Perhaps [scan] could be given a special option to get its data from a channel rather than a string, then the C-level guts of the [scan] and file I/O implementations can work everything out much more efficiently and correctly than can be done at the Tcl level.

Netstrings are one scenario where this would be helpful. You need to read a length prefix (not knowing in advance how many digits form the length), then confirm the next character is colon (for framing), then read the data (length in bytes indicated by the prefix), then confirm the final character is comma (for framing).

In C, you just do scanf("%d", &len) to get the length prefix. But in Tcl, you have to [read] one character at a time until you find a non-digit. That's a lot of looping and script which would be much better handled at the C level.

(Pedantic aside: the scanf() approach isn't technically correct because it allows negative lengths and leading zeroes, but you can check for negatives and can forgive leading zeroes.)

(And a question: with scanf("%d:", &len), how can you tell whether or not the colon was found in the input? I think the answer is to use %n. Trouble with that is inconsistency in whether successful scanf("%d:%n", &len, &pos) returns 1 or 2. So set pos to 0 first then check if it changed. What a mess.)

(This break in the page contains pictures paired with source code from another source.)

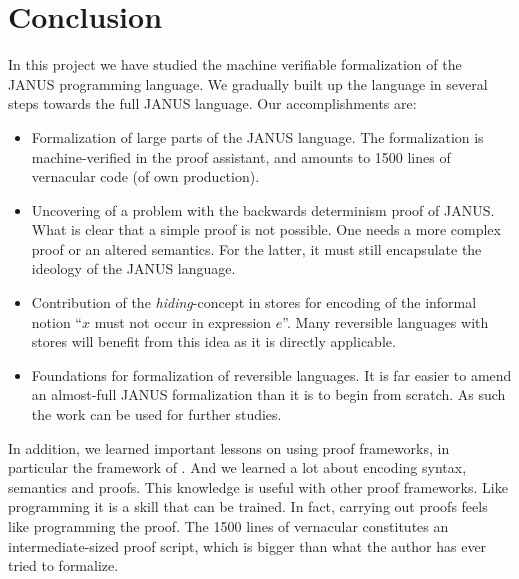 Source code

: \chapter{Conclusion}


In this project we have studied the machine verifiable formalization
of the JANUS programming language. We gradually built up the language
in several steps towards the full JANUS language. Our accomplishments are:
\begin{itemize}
\item Formalization of large parts of the JANUS language. The
  formalization is machine-verified in the \coq{} proof assistant, and
  amounts to 1500 lines of vernacular code (of own production).
\item Uncovering of a problem with the backwards determinism proof of
  JANUS. What is clear that a simple proof is not possible. One needs
  a more complex proof or an altered semantics. For the latter, it
  must still encapsulate the ideology of the JANUS language.
\item Contribution of the \emph{hiding}-concept in stores for encoding
  of the informal notion ``$x$ must not occur in expression $e$''. Many
  reversible languages with stores will benefit from this idea as it
  is directly applicable.
\item Foundations for formalization of reversible languages. It is far
  easier to amend an almost-full JANUS formalization than it is to
  begin from scratch. As such the work can be used for further studies.
\end{itemize}

In addition, we learned important lessons on using proof frameworks,
in particular the framework of \coq{}. And we learned a lot about
encoding syntax, semantics and proofs. This knowledge is useful with
other proof frameworks. Like programming it is a skill that can be
trained. In fact, carrying out proofs feels like programming the
proof. The 1500 lines of vernacular constitutes an intermediate-sized
proof script, which is bigger than what the author has ever tried to
formalize.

Let's say you have all the data read in advance, e.g. it came from a UDP datagram, thereby making Tcl [scan] suitable for reading the length prefix. [scan $datagram %d len] works, but how do you know how many digits were consumed? Guess you'd need %n for that too: [scan $datagram %d:%n len pos]. Now the data is [string range $datagram $pos [expr {$pos + $len - 1}], and [string index $datagram [expr {$pos + $len}]]] should be a comma. So far, so good.

Buuuuuuuuut how do you now process the next netstring in the sequence? You have to use [string range] to chop off the consumed portion, which involves a lot of copying. I recently had a great deal of trouble when doing similar processing with strings many megabytes in size, wishing to scan a few fields from the front at a time. So if we're going around adding options to [scan], I also suggest adding a -start option to skip leading characters. [regexp] has such an option. Or go the [binary scan] route and offer %n@ to skip to an arbitrary location, though I prefer the option approach.

(By the way, [scan] also has a serious slowdown with large input strings, possibly due to conversion from UTF-8 to UCS-2 or whatever for random access, even when random access is not required. Fix that too.)